>>>
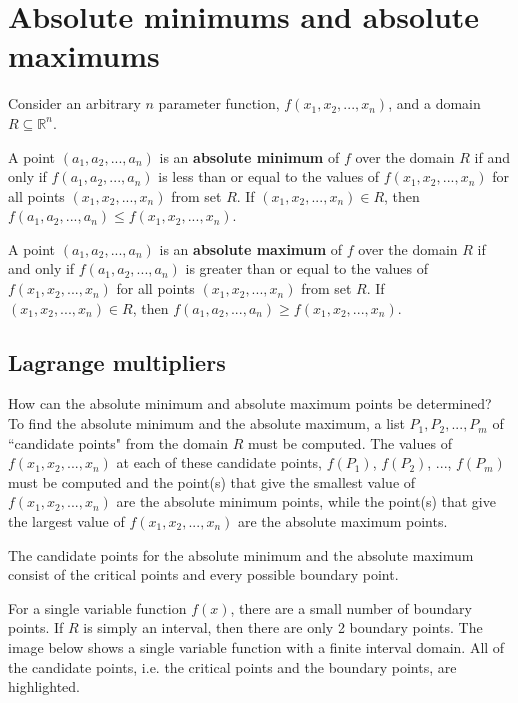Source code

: \documentclass{article}
\begin{document}
\section*{Absolute minimums and absolute maximums}

Consider an arbitrary \(n\) parameter function, \(f(x_1, x_2, ..., x_n)\), and a domain \(R \subseteq \mathbb{R}^n\). 

A point \((a_1, a_2, ..., a_n)\) is an {\bf absolute minimum} of \(f\) over the domain \(R\) if and only if \(f(a_1, a_2, ..., a_n)\) is less than or equal to the values of \(f(x_1, x_2, ..., x_n)\) for all points \((x_1, x_2, ..., x_n)\) from set \(R\). If \((x_1, x_2, ..., x_n) \in R\), then \(f(a_1, a_2, ..., a_n) \leq f(x_1, x_2, ..., x_n)\). 

A point \((a_1, a_2, ..., a_n)\) is an {\bf absolute maximum} of \(f\) over the domain \(R\) if and only if \(f(a_1, a_2, ..., a_n)\) is greater than or equal to the values of \(f(x_1, x_2, ..., x_n)\) for all points \((x_1, x_2, ..., x_n)\) from set \(R\). If \((x_1, x_2, ..., x_n) \in R\), then \(f(a_1, a_2, ..., a_n) \geq f(x_1, x_2, ..., x_n)\). 



\subsection*{Lagrange multipliers}

How can the absolute minimum and absolute maximum points be determined? To find the absolute minimum and the absolute maximum, a list \(P_1, P_2, ..., P_m\) of ``candidate points" from the domain \(R\) must be computed. The values of \(f(x_1, x_2, ..., x_n)\) at each of these candidate points, \(f(P_1)\), \(f(P_2)\), ..., \(f(P_m)\) must be computed and the point(s) that give the smallest value of \(f(x_1, x_2, ..., x_n)\) are the absolute minimum points, while the point(s) that give the largest value of \(f(x_1, x_2, ..., x_n)\) are the absolute maximum points.  

The candidate points for the absolute minimum and the absolute maximum consist of the critical points and every possible boundary point. 

For a single variable function \(f(x)\), there are a small number of boundary points. If \(R\) is simply an interval, then there are only 2 boundary points. The image below shows a single variable function with a finite interval domain. All of the candidate points, i.e. the critical points and the boundary points, are highlighted.
\end{document}
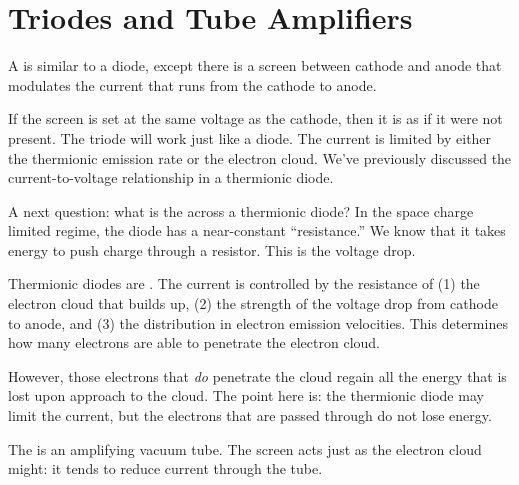 \documentclass[11pt, oneside]{amsart}
\begin{document}
\section{Triodes and Tube Amplifiers}

A  is similar to a diode, except there is a screen
between cathode and anode that modulates the current that runs from the
cathode to anode.

If the screen is set at the same voltage as the cathode, then it is as
if it were not present. The triode will work just like a diode. The
current is limited by either the thermionic emission rate or the
electron cloud. We've previously discussed the current-to-voltage
relationship in a thermionic diode.

A next question: what is the  across a thermionic
diode? In the space charge limited regime, the diode has a near-constant
``resistance.'' We know that it takes energy to push charge through a
resistor. This is the voltage drop.

Thermionic diodes are . The current is controlled by
the resistance of (1) the electron cloud that builds up, (2) the
strength of the voltage drop from cathode to anode, and (3) the
distribution in electron emission velocities. This determines how many
electrons are able to penetrate the electron cloud.

However, those electrons that \emph{do} penetrate the cloud regain all
the energy that is lost upon approach to the cloud. The point here is:
the thermionic diode may limit the current, but the electrons that are
passed through do not lose energy.

The  is an amplifying vacuum tube. The screen acts just
as the electron cloud might: it tends to reduce current through the
tube.
\end{document}
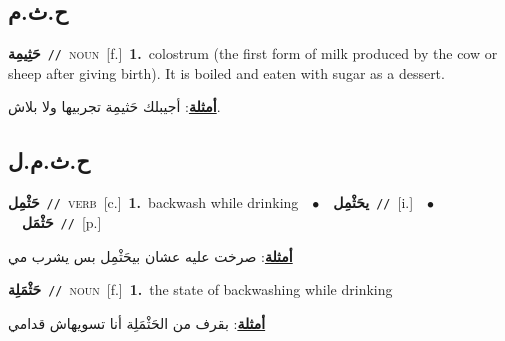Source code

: \documentclass[10pt,a4paper,twoside]{article} %
\begin{document}
\begin{multicols}{2}
{{{{{{{{{\vspace{-3mm}
\subsection*{\color{blue}\foreignlanguage{arabic}{ح.ث.م}\color{blue}{}} 

{\setlength\topsep{0pt}\textbf{\foreignlanguage{arabic}{حَثِيمِة}}\ {\color{gray}\texttt{//}\color{black}}\ \textsc{noun}\ [f.]\ \textbf{1.}~colostrum (the first form of milk produced by the cow or sheep after giving birth). It is boiled and eaten with sugar as a dessert.\  \begin{flushright}\color{gray}\foreignlanguage{arabic}{\textbf{\underline{\foreignlanguage{arabic}{أمثلة}}}: أجيبلك حَثيمِة تجربيها ولا بلاش.}\end{flushright}\color{black}} \vspace{2mm}

\vspace{-3mm}
\subsection*{\color{blue}\foreignlanguage{arabic}{ح.ث.م.ل}\color{blue}{}} 

{\setlength\topsep{0pt}\textbf{\foreignlanguage{arabic}{حَثْمِل}}\ {\color{gray}\texttt{//}\color{black}}\ \textsc{verb}\ [c.]\ \textbf{1.}~backwash while drinking\ \ $\bullet$\ \ \setlength\topsep{0pt}\textbf{\foreignlanguage{arabic}{يحَثْمِل}}\ {\color{gray}\texttt{//}\color{black}}\ [i.]\ \ $\bullet$\ \ \setlength\topsep{0pt}\textbf{\foreignlanguage{arabic}{حَثْمَل}}\ {\color{gray}\texttt{//}\color{black}}\ [p.]\  \begin{flushright}\color{gray}\foreignlanguage{arabic}{\textbf{\underline{\foreignlanguage{arabic}{أمثلة}}}: صرخت عليه عشان بيحَثْمِل بس يشرب مي}\end{flushright}\color{black}} \vspace{2mm}

{\setlength\topsep{0pt}\textbf{\foreignlanguage{arabic}{حَثْمَلِة}}\ {\color{gray}\texttt{//}\color{black}}\ \textsc{noun}\ [f.]\ \textbf{1.}~the state of backwashing while drinking\  \begin{flushright}\color{gray}\foreignlanguage{arabic}{\textbf{\underline{\foreignlanguage{arabic}{أمثلة}}}: بقرف من الحَثْمَلِة أنا تسويهاش قدامي}\end{flushright}\color{black}} \vspace{2mm}

}}}}}}}}}
\end{multicols}
\end{document}
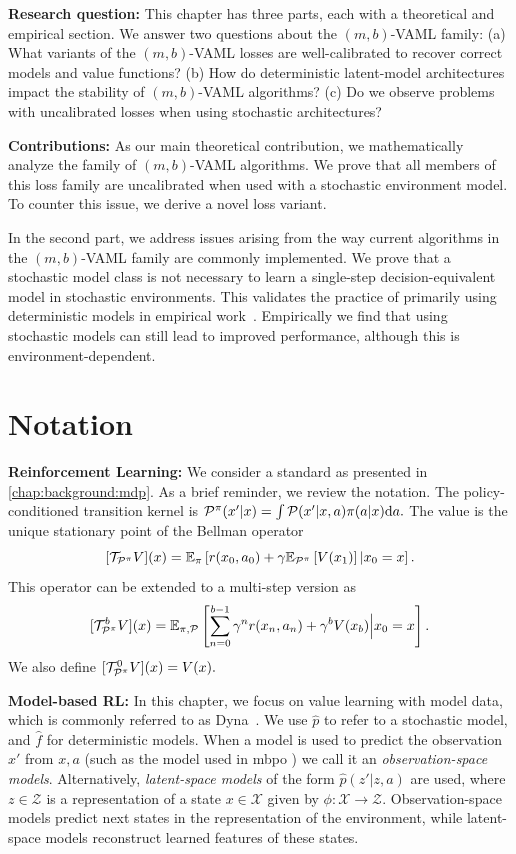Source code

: \textbf{Research question:} This chapter has three parts, each with a theoretical and empirical section. We answer two questions about the $(m,b)$-VAML family: (a) What variants of the $(m,b)$-VAML losses are well-calibrated to recover correct models and value functions? (b) How do deterministic latent-model architectures impact the stability of $(m,b)$-VAML algorithms? (c) Do we observe problems with uncalibrated losses when using stochastic architectures?

\textbf{Contributions:} 
As our main theoretical contribution, we mathematically analyze the family of $(m,b)$-VAML algorithms.
We prove that all members of this loss family are uncalibrated when used with a stochastic environment model.
To counter this issue, we derive a novel loss variant.

In the second part, we address issues arising from the way current algorithms in the $(m,b)$-VAML family are commonly implemented.
We prove that a stochastic model class is not necessary to learn a single-step decision-equivalent model in stochastic environments.
This validates the practice of primarily using deterministic models in empirical work~\parencite{oh2017value,schrittwieser2020mastering,hansen2022temporal}.
Empirically we find that using stochastic models can still lead to improved performance, although this is environment-dependent.


\section{Notation}

\textbf{Reinforcement Learning:} We consider a standard as presented in \autoref{chap:background:mdp}.
As a brief reminder, we review the notation.
The policy-conditioned transition kernel is $\P^\pi(x'|x) = \int \P(x'|x,a) \pi(a|x) \mathrm{d} a.$
The value is the unique stationary point of the Bellman operator $$[\mathcal{T}_{\P^\pi} V](x) = \EEX{\pi}{r(x_0,a_0) + \gamma  \EEX{\P^\pi}{V(x_1)}|x_0=x}.$$
This operator can be extended to a multi-step version as $$[{\mathcal{T}}^b_{\P^\pi} V](x) = \EEX{\pi,\P}{\sum_{n=0}^{b-1} \gamma^n r(x_n,a_n) + \gamma^b {V(x_b)}\Big|x_0=x}.$$
We also define $[\mathcal{T}_{\P^\pi}^0 V](x) = V(x).$

\textbf{Model-based RL:} In this chapter, we focus on value learning with model data, which is commonly referred to as Dyna~\parencite{dyna}.
We use $\hat{p}$ to refer to a stochastic model, and $\hat{f}$ for deterministic models.
When a model is used to predict the observation $x'$ from $x,a$ (such as the model used in \ac{mbpo} \parencite{janner2019mbpo}) we call it an \emph{observation-space models}.
Alternatively, \emph{latent-space models} of the form $\hat{p}(z'|z, a)$ are used, where $z\in\mathcal{Z}$ is a representation of a state $x\in\mathcal{X}$ given by $\phi: \mathcal{X} \rightarrow \mathcal{Z}$.
Observation-space models predict next states in the representation of the environment, while latent-space models reconstruct learned features of these states.

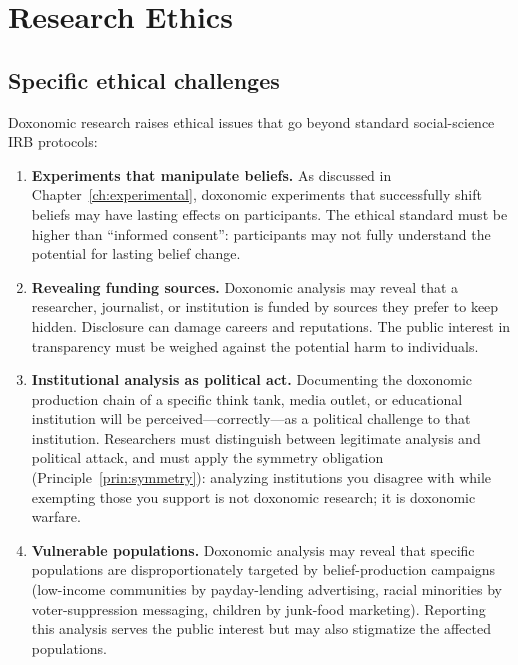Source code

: \section{Research Ethics}
\label{sec:ch34-research}

\subsection{Specific ethical challenges}

Doxonomic research raises ethical issues that go beyond standard social-science IRB protocols:

\begin{enumerate}
  \item \textbf{Experiments that manipulate beliefs.}
  As discussed in Chapter~\ref{ch:experimental}, doxonomic experiments that successfully shift beliefs may have lasting effects on participants.
  The ethical standard must be higher than ``informed consent'': participants may not fully understand the potential for lasting belief change.

  \item \textbf{Revealing funding sources.}
  Doxonomic analysis may reveal that a researcher, journalist, or institution is funded by sources they prefer to keep hidden.
  Disclosure can damage careers and reputations.
  The public interest in transparency must be weighed against the potential harm to individuals.

  \item \textbf{Institutional analysis as political act.}
  Documenting the doxonomic production chain of a specific think tank, media outlet, or educational institution will be perceived---correctly---as a political challenge to that institution.
  Researchers must distinguish between legitimate analysis and political attack, and must apply the symmetry obligation (Principle~\ref{prin:symmetry}): analyzing institutions you disagree with while exempting those you support is not doxonomic research; it is doxonomic warfare.

  \item \textbf{Vulnerable populations.}
  Doxonomic analysis may reveal that specific populations are disproportionately targeted by belief-production campaigns (low-income communities by payday-lending advertising, racial minorities by voter-suppression messaging, children by junk-food marketing).
  Reporting this analysis serves the public interest but may also stigmatize the affected populations.
\end{enumerate}

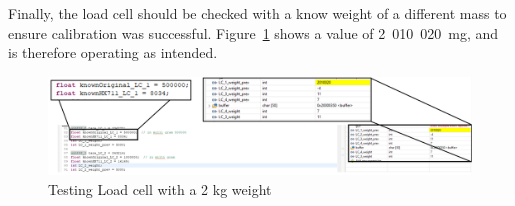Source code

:     Finally, the load cell should be checked with a know weight of a different mass to ensure calibration was successful. Figure~\ref{fig: testing_load_cell} shows a value of 2~010~020~mg, and is therefore operating as intended.
    \vspace*{-2mm}
    \begin{figure}[h]
        \centering
        \includegraphics*[width =\textwidth]{Appendix Documents/Calibration3.png}
        \caption{Testing Load cell with a 2 kg weight}
        \label{fig: testing_load_cell}
    \end{figure}

    
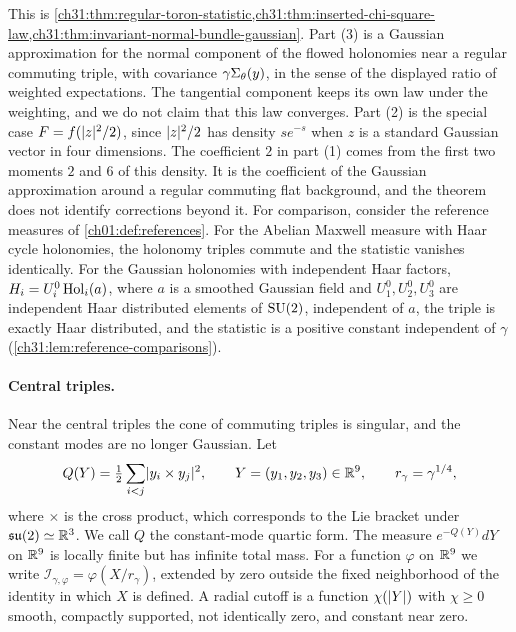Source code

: This is \cref{ch31:thm:regular-toron-statistic,ch31:thm:inserted-chi-square-law,ch31:thm:invariant-normal-bundle-gaussian}. Part (3) is a Gaussian approximation for the normal component of the flowed holonomies near a regular commuting triple, with covariance $\gamma\NormalCov(y)$, in the sense of the displayed ratio of weighted expectations. The tangential component keeps its own law under the weighting, and we do not claim that this law converges. Part (2) is the special case $F=f(\abs z^2/2)$, since $\abs z^2/2$ has density $se^{-s}$ when $z$ is a standard Gaussian vector in four dimensions. The coefficient $2$ in part (1) comes from the first two moments $2$ and $6$ of this density. It is the coefficient of the Gaussian approximation around a regular commuting flat background, and the theorem does not identify corrections beyond it. For comparison, consider the reference measures of \cref{ch01:def:references}. For the Abelian Maxwell measure with Haar cycle holonomies, the holonomy triples commute and the statistic vanishes identically. For the Gaussian holonomies with independent Haar factors, $H_i=U_i^0\Hol_i(a)$, where $a$ is a smoothed Gaussian field and $U_1^0,U_2^0,U_3^0$ are independent Haar distributed elements of $\SU$, independent of $a$, the triple is exactly Haar distributed, and the statistic is a positive constant independent of $\gamma$ (\cref{ch31:lem:reference-comparisons}).

\paragraph{Central triples.}
Near the central triples the cone of commuting triples is singular, and the constant modes are no longer Gaussian. Let
\[
 Q(Y)=\tfrac12\sum_{i<j}\abs{y_i\times y_j}^2,\qquad Y=(y_1,y_2,y_3)\in\R^9,\qquad r_\gamma=\gamma^{1/4},
\]
where $\times$ is the cross product, which corresponds to the Lie bracket under $\su\simeq\R^3$. We call $Q$ the constant-mode quartic form. The measure $e^{-Q(Y)}dY$ on $\R^9$ is locally finite but has infinite total mass. For a function $\varphi$ on $\R^9$ we write $\mathcal I_{\gamma,\varphi}=\varphi(X/r_\gamma)$, extended by zero outside the fixed neighborhood of the identity in which $X$ is defined. A radial cutoff is a function $\chi(\abs Y)$ with $\chi\ge0$ smooth, compactly supported, not identically zero, and constant near zero.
<<<
Problem to solve: Provide only the number of lines in the entries that hold the word "resistance".

Solution to this exercise: 2